No quiero postergarlo más; tampoco quiero hacerlo. Es el momento de una inspiración profunda y subirse las mangas para ensuciarse las manos. Es una manera de decirlo. Me desagrada que el mes de enero vaya acelerándose y mi cuaderno parezca un simple balbuceo, un conjunto de fragmentos, un ramillete de fotografías hechas con palabras, y no siempre son las mejores palabras. Hay mucho que se escapa entre mis dedos. Es importante que aprenda a fijar la mirada y escoger lo relevante, lo que merezca ser conservado y almacenado dentro del diario. Me preocupan los pequeños fogonazos de luz, lo que parece escurrirse en la comisura de mis ojos; necesito la disciplina y la concentración para utilizar el poco talento que pudiera tener en escribir algunas páginas que valgan la pena. Quiero realizar una transición adecuada entre lo que pasó a finales del año pasado y lo que está desarrollándose a principios de este. Se supone que soy escritor, así que ya debería saber qué hacer y cómo hacerlo. Bajar la velocidad y frenar el vértigo, sujetar una escena y apreciar sus tonalidades, sus capas superpuestas, antes de pasar a la siguiente. Disminuir la velocidad, sí. Allí hay algo. Voy muy rápido. Vuelvo a sentir que se repite lo mismo que ocurrió en las páginas del primer cuaderno: tantos espacios en blanco, tantos saltos temporales, tantos vacíos en la historia, tantos silencios y preguntas sin respuestas. Treinta años atrás no sabía cómo lidiar con la vertiginosidad de todo lo que me abrumaba, pero hoy no puedo decir que carezco de las herramientas para enfrentarme a ello. Poner un pie. Fijar un pie en la tierra. Y avanzar con lentitud hasta colocar el siguiente pie. Una pisada a la vez. Eso es lo que tengo que hacer: concentrar mi atención en esa pisada y difuminar todo lo demás a mi alrededor.

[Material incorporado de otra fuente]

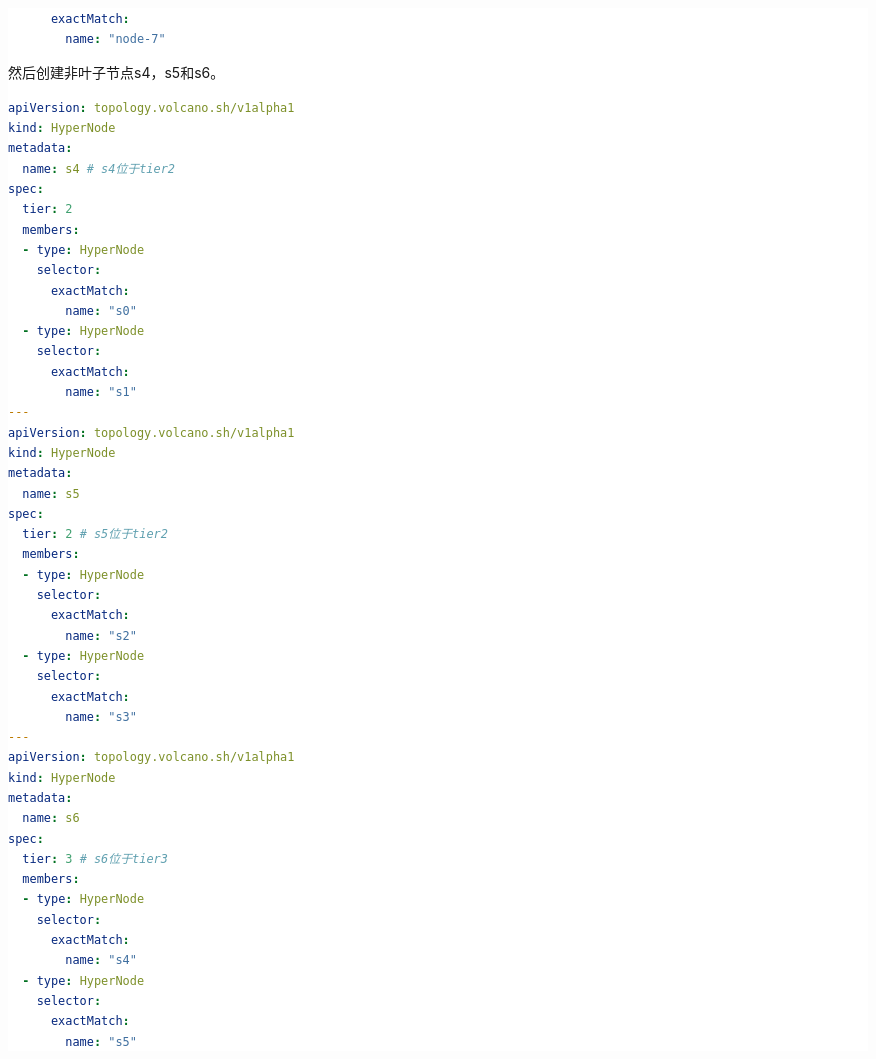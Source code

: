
 ```yaml
      exactMatch:
        name: "node-7"
```

然后创建非叶子节点s4，s5和s6。

```yaml
apiVersion: topology.volcano.sh/v1alpha1
kind: HyperNode
metadata:
  name: s4 # s4位于tier2
spec:
  tier: 2
  members:
  - type: HyperNode
    selector:
      exactMatch:
        name: "s0"
  - type: HyperNode
    selector:
      exactMatch:
        name: "s1"
---
apiVersion: topology.volcano.sh/v1alpha1
kind: HyperNode
metadata:
  name: s5
spec:
  tier: 2 # s5位于tier2
  members:
  - type: HyperNode
    selector:
      exactMatch:
        name: "s2"
  - type: HyperNode
    selector:
      exactMatch:
        name: "s3"
---
apiVersion: topology.volcano.sh/v1alpha1
kind: HyperNode
metadata:
  name: s6
spec:
  tier: 3 # s6位于tier3
  members:
  - type: HyperNode
    selector:
      exactMatch:
        name: "s4"
  - type: HyperNode
    selector:
      exactMatch:
        name: "s5"
```
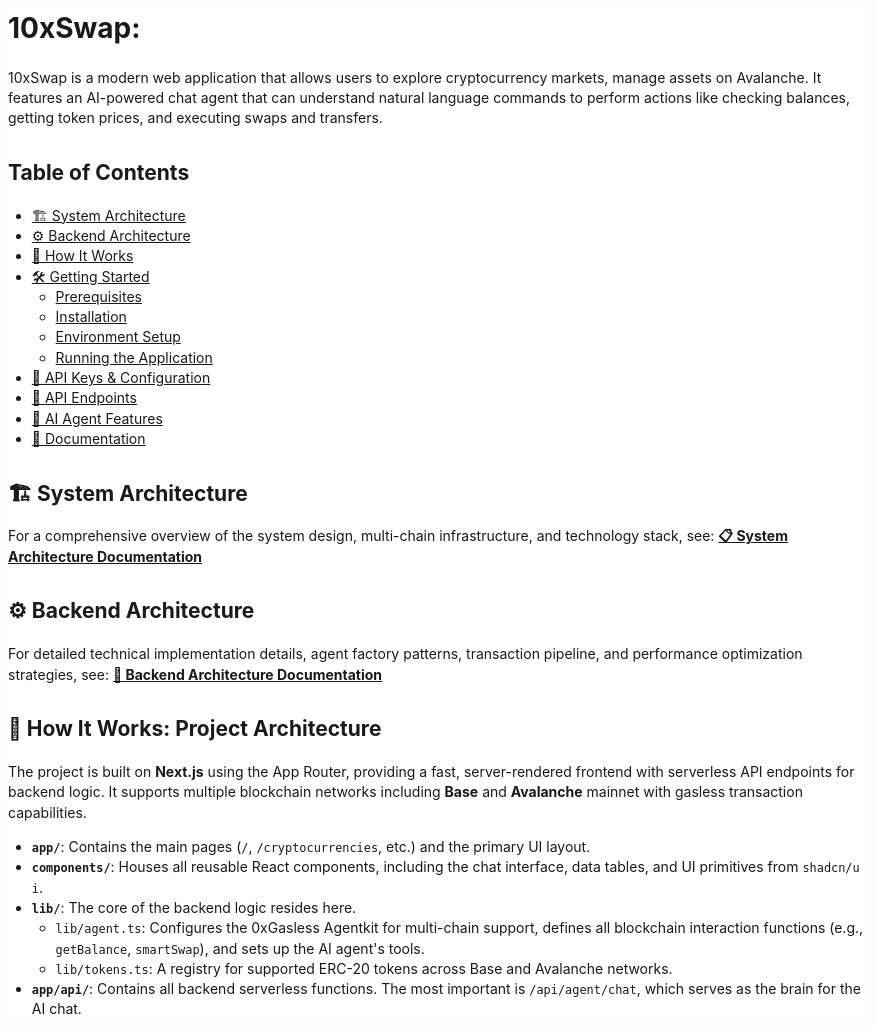 # 10xSwap:

10xSwap is a modern web application that allows users to explore cryptocurrency markets, manage assets on  Avalanche. It features an AI-powered chat agent that can understand natural language commands to perform actions like checking balances, getting token prices, and executing swaps and transfers.

## Table of Contents

- [🏗️ System Architecture](#️-system-architecture)
- [⚙️ Backend Architecture](#️-backend-architecture)
- [🚀 How It Works](#-how-it-works-project-architecture)
- [🛠️ Getting Started](#️-getting-started)
  - [Prerequisites](#prerequisites)
  - [Installation](#1-installation)
  - [Environment Setup](#2-environment-setup)
  - [Running the Application](#3-running-the-application)
- [🔧 API Keys & Configuration](#-api-keys--configuration)
- [📡 API Endpoints](#-api-endpoints)
- [🤖 AI Agent Features](#-ai-agent-features)
- [📖 Documentation](#-documentation)

## 🏗️ System Architecture

For a comprehensive overview of the system design, multi-chain infrastructure, and technology stack, see:
**[📋 System Architecture Documentation](./SYSTEM_ARCHITECTURE.md)**

## ⚙️ Backend Architecture

For detailed technical implementation details, agent factory patterns, transaction pipeline, and performance optimization strategies, see:
**[🔧 Backend Architecture Documentation](./BACKEND_ARCHITECTURE.md)**

## 🚀 How It Works: Project Architecture

The project is built on **Next.js** using the App Router, providing a fast, server-rendered frontend with serverless API endpoints for backend logic. It supports multiple blockchain networks including **Base** and **Avalanche** mainnet with gasless transaction capabilities.

-   **`app/`**: Contains the main pages (`/`, `/cryptocurrencies`, etc.) and the primary UI layout.
-   **`components/`**: Houses all reusable React components, including the chat interface, data tables, and UI primitives from `shadcn/ui`.
-   **`lib/`**: The core of the backend logic resides here.
    -   `lib/agent.ts`: Configures the 0xGasless Agentkit for multi-chain support, defines all blockchain interaction functions (e.g., `getBalance`, `smartSwap`), and sets up the AI agent's tools.
    -   `lib/tokens.ts`: A registry for supported ERC-20 tokens across Base and Avalanche networks.
-   **`app/api/`**: Contains all backend serverless functions. The most important is `/api/agent/chat`, which serves as the brain for the AI chat.
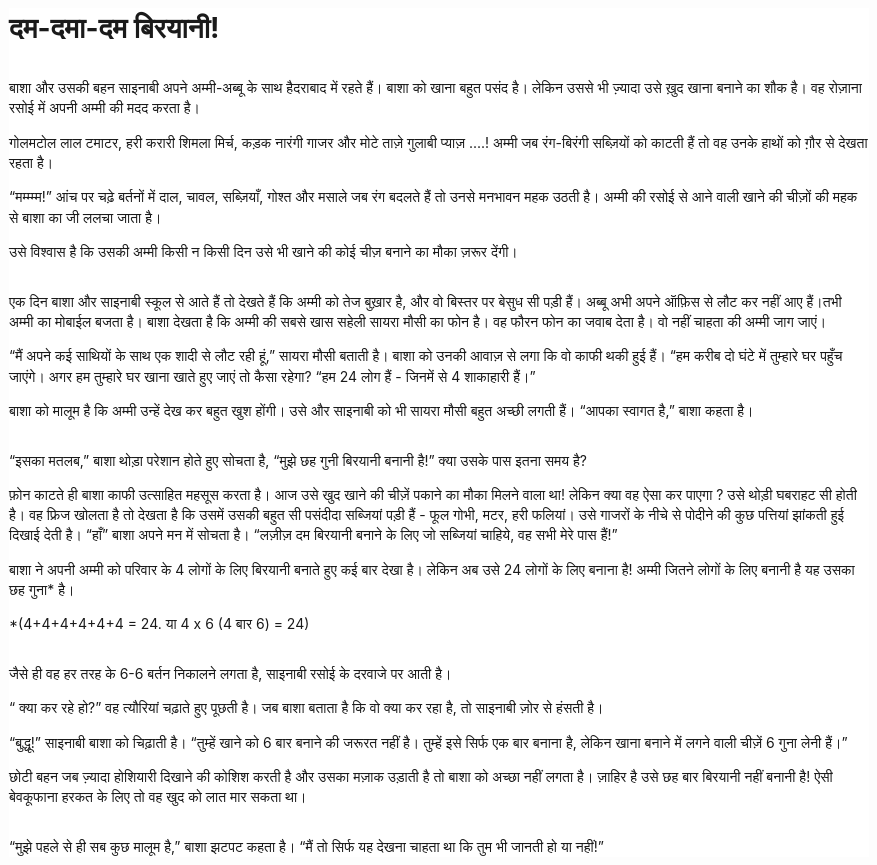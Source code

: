 # दम-दमा-दम बिरयानी!

##
बाशा और उसकी बहन साइनाबी अपने अम्मी-अब्बू के साथ हैदराबाद में रहते हैं। बाशा को खाना बहुत पसंद है। लेकिन उससे भी ज़्यादा उसे ख़ुद खाना बनाने का शौक है। वह रोज़ाना रसोई में अपनी अम्मी की मदद करता है।

गोलमटोल लाल टमाटर, हरी करारी शिमला मिर्च, कड़क नारंगी गाजर और मोटे ताज़े गुलाबी प्याज़ ....! अम्मी जब रंग-बिरंगी सब्ज़ियों को काटती हैं तो वह उनके हाथों को ग़ौर से देखता रहता है।

“मम्म्म्म!” आंच पर चढ़े बर्तनों में दाल, चावल, सब्ज़ियाँ, गोश्त और मसाले जब रंग बदलते हैं तो उनसे मनभावन महक उठती है। अम्मी की रसोई से आने वाली खाने की चीज़ों की महक से बाशा का जी ललचा जाता है।

उसे विश्वास है कि उसकी अम्मी किसी न किसी दिन उसे भी खाने की कोई चीज़ बनाने का मौका ज़रूर देंगी।

##
एक दिन बाशा और साइनाबी स्कूल से आते हैं तो देखते हैं कि अम्मी को तेज बुख़ार है, और वो बिस्तर पर बेसुध सी पड़ी हैं। अब्बू अभी अपने ऑफ़िस से लौट कर नहीं आए हैं।तभी अम्मी का मोबाईल बजता है। बाशा देखता है कि अम्मी की सबसे खास सहेली सायरा मौसी का फोन है। वह फौरन फोन का जवाब देता है। वो नहीं चाहता की अम्मी जाग जाएं।

“मैं अपने कई साथियों के साथ एक शादी से लौट रही हूं,” सायरा मौसी बताती है। बाशा को उनकी आवाज़ से लगा कि वो काफी थकी हुई हैं। “हम करीब दो घंटे में तुम्हारे घर पहुँच जाएंगे। अगर हम तुम्हारे घर खाना खाते हुए जाएं तो कैसा रहेगा? “हम 24 लोग हैं - जिनमें से 4 शाकाहारी हैं।”

बाशा को मालूम है कि अम्मी उन्हें देख कर बहुत खुश होंगी। उसे और साइनाबी को भी सायरा मौसी बहुत अच्छी लगती हैं। “आपका स्वागत है,” बाशा कहता है।

##
“इसका मतलब,” बाशा थोड़ा परेशान होते हुए सोचता है, “मुझे छह गुनी बिरयानी बनानी है!” क्या उसके पास इतना समय है?

फ़ोन काटते ही  बाशा काफी उत्साहित महसूस करता है। आज उसे खुद खाने की चीज़ें पकाने का मौका मिलने वाला था! लेकिन क्या वह ऐसा कर पाएगा ? उसे थोड़ी घबराहट सी होती है। वह फ्रिज खोलता है तो देखता है कि उसमें उसकी बहुत सी पसंदीदा सब्जियां पड़ी हैं - फूल गोभी, मटर, हरी फलियां। उसे गाजरों के नीचे से पोदीने की कुछ पत्तियां झांकती हुई दिखाई देती है। “हाँ” बाशा अपने मन में सोचता है। “लज़ीज़ दम बिरयानी बनाने के लिए जो सब्जियां चाहिये, वह सभी मेरे पास हैं!”

बाशा ने अपनी अम्मी को परिवार के 4 लोगों के लिए बिरयानी बनाते हुए कई बार देखा है। लेकिन अब उसे 24 लोगों के लिए बनाना है! अम्मी जितने लोगों के लिए बनानी है यह उसका छह गुना* है।

*(4+4+4+4+4+4 = 24. या 4 x 6 (4 बार 6) = 24) 

##
जैसे ही वह हर तरह के 6-6 बर्तन निकालने लगता है, साइनाबी रसोई के दरवाजे पर आती है।

“ क्या कर रहे हो?” वह त्यौरियां चढ़ाते हुए पूछती है। जब बाशा बताता है कि वो क्या कर रहा है, तो साइनाबी ज़ोर से हंसती है।

“बुद्धू!” साइनाबी बाशा को चिढ़ाती है। “तुम्हें खाने को 6 बार बनाने की जरूरत नहीं है। तुम्हें इसे सिर्फ एक बार बनाना है, लेकिन खाना बनाने में लगने वाली चीज़ें 6 गुना लेनी हैं।”

छोटी बहन जब ज़्यादा होशियारी दिखाने की कोशिश करती है और उसका मज़ाक उड़ाती है तो बाशा को अच्छा नहीं लगता है। ज़ाहिर है उसे छह बार बिरयानी नहीं बनानी है! ऐसी बेवकूफाना हरकत के लिए तो वह खुद को लात मार सकता था।

##
“मुझे पहले से ही सब कुछ मालूम है,” बाशा झटपट कहता है। “मैं तो सिर्फ यह देखना चाहता था कि तुम भी जानती हो या नहीं!”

Pero no se trata nada más de un asunto ambivalente y sentimental. Soy mucho más que eso. No soy solamente las atracciones que siento por algún hombre. Eso viene a ser más de lo mismo, la sustancia de la que estuvieron hechos casi todos mis cuadernos anteriores y mi sanación está vinculada con el rompimiento de los viejos ciclos y patrones de conducta que me han conducido hasta aquí. Ampliar la mirada, observar y captar los detalles pequeños que suelen pasar desapercibidos, concentrarme en narrar y describir mejor el tiempo y el espacio que me han tocado en gracia. Convertirme en un escritor de verdad. Colocar de una vez por todas la escritura por encima de todo lo demás. No se trata de intentar recuperar el tiempo que ya perdí, sino de utilizar con mayor sabiduría las horas que tengo por delante. Son frases sencillas que suelo repetirme para no olvidarlo. Así, estas líneas parecen innecesarias, fútiles, repetitivas, pero las escribo para mí, para no olvidar hacia dónde debo dirigir mi atención, para mantenerme alerta y atento a la facilidad de distraerme con unos simples mensajes de texto o una visita prolongada de alguien que, haga lo que yo haga, jamás se sentirá interesado en el plano sentimental. Me siento tonto forzándome a escribir todo esto, por mi edad, por la madurez que tengo, por el peso de las experiencias acumuladas en mi espalda; pero resulta evidente que soy un hombre en proceso de aprendizaje y aún tengo mucho que procesar y digerir sobre mi autoestima y mis inseguridades emocionales. Por eso es tan importante la insistencia, la perseverancia en estas líneas, porque mi tendencia a la dispersión hace que olvide con frecuencia cuál es la dirección en la que debería dirigirme. Poirot: orden y método. Disciplina. Recuerdo una frase de la película Rango: “Ningún hombre puede salirse de su propia historia”. Yo lo que necesito es aprender a sujetar mejor las riendas de mi relato, apropiarme de él, materializarlo sobre estas páginas.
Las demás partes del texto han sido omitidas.